ALARIS SYSTEM
Report
- Report Number
- 2016493-2025-124731
- Event Type
- Malfunction
- Date Received
- October 21, 2025
- Date of Event
- August 12, 2025
- Report Date
- October 6, 2025
- Manufacturer
- CAREFUSION SD
- Product Code
- FRN
- PMA / PMN Number
- K133532
- Product Problem
- Yes
- Report Source
- Manufacturer report
- Reporter Location
- CA, US
- Reporter Occupation
- 501
Narratives
ROOT CAUSE: THE ROOT CAUSE FOR THE REPORTED ISSUE THAT DEVICE HAD OVER INFUSION - FREE FLOW WAS NOT DETERMINED BECAUSE NO PRODUCT OR DEVICE LOGS WERE RETURNED. PER 803.52(F)(11)(III).
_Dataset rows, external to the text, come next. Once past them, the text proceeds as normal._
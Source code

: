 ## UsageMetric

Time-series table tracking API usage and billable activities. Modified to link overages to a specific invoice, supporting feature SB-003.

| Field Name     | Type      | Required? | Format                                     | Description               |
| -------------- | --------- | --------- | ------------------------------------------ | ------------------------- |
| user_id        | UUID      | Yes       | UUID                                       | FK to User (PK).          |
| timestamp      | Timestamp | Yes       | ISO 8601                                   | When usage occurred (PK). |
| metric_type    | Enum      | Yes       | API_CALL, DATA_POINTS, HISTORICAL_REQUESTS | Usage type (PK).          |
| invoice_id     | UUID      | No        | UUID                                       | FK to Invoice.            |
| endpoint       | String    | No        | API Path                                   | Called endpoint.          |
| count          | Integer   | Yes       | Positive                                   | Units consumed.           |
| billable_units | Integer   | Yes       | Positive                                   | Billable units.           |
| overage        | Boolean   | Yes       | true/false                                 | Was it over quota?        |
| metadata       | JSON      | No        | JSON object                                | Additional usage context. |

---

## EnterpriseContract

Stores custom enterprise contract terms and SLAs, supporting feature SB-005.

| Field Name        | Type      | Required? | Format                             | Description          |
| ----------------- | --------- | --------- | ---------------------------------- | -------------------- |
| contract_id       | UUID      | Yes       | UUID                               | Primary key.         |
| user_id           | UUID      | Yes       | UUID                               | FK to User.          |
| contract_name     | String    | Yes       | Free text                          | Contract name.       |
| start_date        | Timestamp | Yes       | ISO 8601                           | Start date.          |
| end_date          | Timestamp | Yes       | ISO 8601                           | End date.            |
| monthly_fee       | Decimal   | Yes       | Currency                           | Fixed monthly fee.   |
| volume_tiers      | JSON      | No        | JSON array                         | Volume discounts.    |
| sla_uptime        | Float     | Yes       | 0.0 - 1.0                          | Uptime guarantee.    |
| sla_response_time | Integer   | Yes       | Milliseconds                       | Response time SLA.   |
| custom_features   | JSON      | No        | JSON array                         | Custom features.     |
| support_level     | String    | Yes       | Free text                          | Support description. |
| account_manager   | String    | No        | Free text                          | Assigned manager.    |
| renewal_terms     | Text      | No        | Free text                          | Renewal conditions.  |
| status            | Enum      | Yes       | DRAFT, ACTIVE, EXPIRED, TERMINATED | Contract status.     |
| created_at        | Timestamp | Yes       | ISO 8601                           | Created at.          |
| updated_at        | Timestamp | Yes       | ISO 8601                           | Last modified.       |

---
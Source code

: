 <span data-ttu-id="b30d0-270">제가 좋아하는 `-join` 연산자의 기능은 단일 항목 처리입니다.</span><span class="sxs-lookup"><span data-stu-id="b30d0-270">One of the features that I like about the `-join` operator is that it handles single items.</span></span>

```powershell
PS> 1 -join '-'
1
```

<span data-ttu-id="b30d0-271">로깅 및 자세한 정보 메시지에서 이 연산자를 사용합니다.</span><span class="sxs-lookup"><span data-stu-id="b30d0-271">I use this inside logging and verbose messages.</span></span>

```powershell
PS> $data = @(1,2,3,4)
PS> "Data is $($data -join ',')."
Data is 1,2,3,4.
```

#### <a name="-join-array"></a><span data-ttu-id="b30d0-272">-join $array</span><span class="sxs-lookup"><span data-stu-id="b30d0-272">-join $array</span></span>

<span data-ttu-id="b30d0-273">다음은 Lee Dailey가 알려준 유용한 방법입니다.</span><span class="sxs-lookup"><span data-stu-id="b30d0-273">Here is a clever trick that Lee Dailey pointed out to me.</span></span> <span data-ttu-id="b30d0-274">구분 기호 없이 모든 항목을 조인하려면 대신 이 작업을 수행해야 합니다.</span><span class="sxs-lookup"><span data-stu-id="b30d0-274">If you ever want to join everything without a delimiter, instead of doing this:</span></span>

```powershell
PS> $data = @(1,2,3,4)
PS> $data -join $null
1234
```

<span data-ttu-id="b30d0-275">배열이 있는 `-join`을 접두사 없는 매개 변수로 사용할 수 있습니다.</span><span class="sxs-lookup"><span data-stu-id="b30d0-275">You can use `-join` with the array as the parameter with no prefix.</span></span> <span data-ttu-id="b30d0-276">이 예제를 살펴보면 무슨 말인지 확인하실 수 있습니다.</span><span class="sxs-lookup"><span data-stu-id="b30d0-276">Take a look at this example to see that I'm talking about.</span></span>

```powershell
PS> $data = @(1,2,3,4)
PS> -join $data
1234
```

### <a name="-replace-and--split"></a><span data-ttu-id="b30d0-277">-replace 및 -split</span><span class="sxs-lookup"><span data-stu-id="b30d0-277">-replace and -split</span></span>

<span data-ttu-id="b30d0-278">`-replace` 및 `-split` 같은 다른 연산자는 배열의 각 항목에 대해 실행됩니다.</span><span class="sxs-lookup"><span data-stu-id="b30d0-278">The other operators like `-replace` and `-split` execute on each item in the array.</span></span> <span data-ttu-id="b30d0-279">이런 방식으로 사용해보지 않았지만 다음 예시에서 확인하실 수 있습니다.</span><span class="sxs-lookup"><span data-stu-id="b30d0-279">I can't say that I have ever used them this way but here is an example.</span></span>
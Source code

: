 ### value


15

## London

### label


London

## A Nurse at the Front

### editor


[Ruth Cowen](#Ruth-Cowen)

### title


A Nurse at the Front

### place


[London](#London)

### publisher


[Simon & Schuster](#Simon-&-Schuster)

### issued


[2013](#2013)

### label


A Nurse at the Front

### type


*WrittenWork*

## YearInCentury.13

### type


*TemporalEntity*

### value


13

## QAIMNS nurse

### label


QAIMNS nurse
THE INFORMATION PROVIDED REPRESENTS ALL OF THE KNOWN INFORMATION AT THIS TIME. THE COMPLAINANT OR REPORTER WAS UNABLE OR UNWILLING TO PROVIDE ANY FURTHER PATIENT, PRODUCT, OR PROCEDURAL DETAILS TO THE MANUFACTURER.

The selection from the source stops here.